Кричу в бездонный времени каньон:
«Не порастёт тропа твоя быльём,
гори бессмертно в небесах Звездой Востока!»

Примечания к тексту
Пейот – кактус-галлюциноген.
Киот – ящик для икон.
Саги Ашимов (1961-1999)- популярный казахстанский киноартист,исполнитель главной роли в фильме "Шокан Уалиханов".
Мушель жас - возрастные вехи: первый - 13 лет, и далее каждый цикл по 12 (т.е. 25. 37, 49 и т.д.). Считается важным,пограничным жизненным этапом.

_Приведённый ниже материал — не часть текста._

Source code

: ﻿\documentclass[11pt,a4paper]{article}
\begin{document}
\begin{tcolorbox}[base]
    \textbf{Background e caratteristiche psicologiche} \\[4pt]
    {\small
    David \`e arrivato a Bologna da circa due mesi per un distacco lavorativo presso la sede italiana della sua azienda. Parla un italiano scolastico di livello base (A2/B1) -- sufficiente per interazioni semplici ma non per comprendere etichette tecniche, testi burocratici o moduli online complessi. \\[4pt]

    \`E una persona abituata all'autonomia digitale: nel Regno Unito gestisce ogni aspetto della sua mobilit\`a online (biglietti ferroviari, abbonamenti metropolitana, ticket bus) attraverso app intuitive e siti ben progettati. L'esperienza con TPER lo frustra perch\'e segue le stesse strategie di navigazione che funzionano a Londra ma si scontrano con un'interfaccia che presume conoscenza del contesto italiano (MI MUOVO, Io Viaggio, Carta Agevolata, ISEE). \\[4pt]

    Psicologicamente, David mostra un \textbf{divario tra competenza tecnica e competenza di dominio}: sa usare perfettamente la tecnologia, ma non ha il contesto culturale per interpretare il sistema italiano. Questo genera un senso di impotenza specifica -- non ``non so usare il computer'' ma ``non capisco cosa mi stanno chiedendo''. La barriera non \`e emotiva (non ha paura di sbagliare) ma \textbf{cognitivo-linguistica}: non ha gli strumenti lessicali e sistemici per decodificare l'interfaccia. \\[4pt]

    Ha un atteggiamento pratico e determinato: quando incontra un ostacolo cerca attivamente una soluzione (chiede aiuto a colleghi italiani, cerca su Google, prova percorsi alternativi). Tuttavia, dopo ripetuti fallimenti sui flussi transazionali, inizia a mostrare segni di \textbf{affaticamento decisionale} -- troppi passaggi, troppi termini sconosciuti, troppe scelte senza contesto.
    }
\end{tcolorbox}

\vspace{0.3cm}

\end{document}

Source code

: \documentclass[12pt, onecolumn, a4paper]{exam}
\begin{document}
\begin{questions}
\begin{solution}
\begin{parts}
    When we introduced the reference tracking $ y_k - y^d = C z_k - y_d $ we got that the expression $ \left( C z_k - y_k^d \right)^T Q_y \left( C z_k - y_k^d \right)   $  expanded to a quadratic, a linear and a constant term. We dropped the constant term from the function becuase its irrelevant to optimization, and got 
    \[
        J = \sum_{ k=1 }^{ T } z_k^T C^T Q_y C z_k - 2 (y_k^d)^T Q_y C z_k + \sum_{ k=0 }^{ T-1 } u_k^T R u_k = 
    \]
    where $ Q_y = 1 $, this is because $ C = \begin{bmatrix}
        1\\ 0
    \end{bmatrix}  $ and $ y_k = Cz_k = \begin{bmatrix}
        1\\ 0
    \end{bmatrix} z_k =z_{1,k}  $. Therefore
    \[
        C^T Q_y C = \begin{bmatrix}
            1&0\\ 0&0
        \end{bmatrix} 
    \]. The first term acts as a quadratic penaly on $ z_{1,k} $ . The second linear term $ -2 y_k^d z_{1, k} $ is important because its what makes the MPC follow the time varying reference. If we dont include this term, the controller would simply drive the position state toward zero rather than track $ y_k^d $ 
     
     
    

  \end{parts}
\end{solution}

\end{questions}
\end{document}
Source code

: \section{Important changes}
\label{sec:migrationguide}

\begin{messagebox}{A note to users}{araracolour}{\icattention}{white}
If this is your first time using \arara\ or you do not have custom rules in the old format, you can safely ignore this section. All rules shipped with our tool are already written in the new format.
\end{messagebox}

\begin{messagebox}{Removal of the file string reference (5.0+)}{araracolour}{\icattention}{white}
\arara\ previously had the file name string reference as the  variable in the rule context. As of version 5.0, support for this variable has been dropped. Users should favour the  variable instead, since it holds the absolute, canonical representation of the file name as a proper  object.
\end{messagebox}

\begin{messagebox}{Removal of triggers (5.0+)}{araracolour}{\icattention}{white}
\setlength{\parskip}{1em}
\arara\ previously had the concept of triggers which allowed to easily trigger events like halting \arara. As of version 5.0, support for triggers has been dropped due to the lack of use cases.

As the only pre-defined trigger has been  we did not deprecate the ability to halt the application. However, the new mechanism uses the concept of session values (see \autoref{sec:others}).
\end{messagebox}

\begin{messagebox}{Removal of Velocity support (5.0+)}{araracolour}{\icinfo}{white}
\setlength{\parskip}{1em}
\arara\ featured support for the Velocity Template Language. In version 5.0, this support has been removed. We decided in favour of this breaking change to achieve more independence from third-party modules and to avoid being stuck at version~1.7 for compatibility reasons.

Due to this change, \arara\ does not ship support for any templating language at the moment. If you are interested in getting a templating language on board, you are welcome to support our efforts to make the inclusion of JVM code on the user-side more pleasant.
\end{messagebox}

Шлагинтвейт Адольф – немецкий путешественник, географ, естествоиспытатель. Был публично казнен в Кашгаре в 1857 году.
Алимбай – имя, под которым Ш. Уалиханов в составе торгового каравана проник на территорию Кашгара.
РГО – Русское географическое общество.
Гасфорт – генерал-губернатор Западной Сибири, адъютантом которого был Ш.У.
Белый гусь – по утверждению Олжаса Сулейменова, в народной этимологии этноним «казак» распадается на «каз» и «ак» – «гусь белый».
Алаш – синоним слова «казах».
«ШалА» – «половинчатый». Шала-казахами называют обрусевших русскоязычных казахов.
Абай – основоположник казахской письменной литературы, великий поэт и мыслитель.
Черняев Михаил – генерал-губернатор Туркестана, в 1864 году возглавлявший военную экспедицию по колонизации Средней Азии и южных областей Казахстана.
Потанин Григорий – близкий друг, товарищ Шокана по кадетскому корпусу, исследователь Средней Азии, этнограф, географ и путешественник.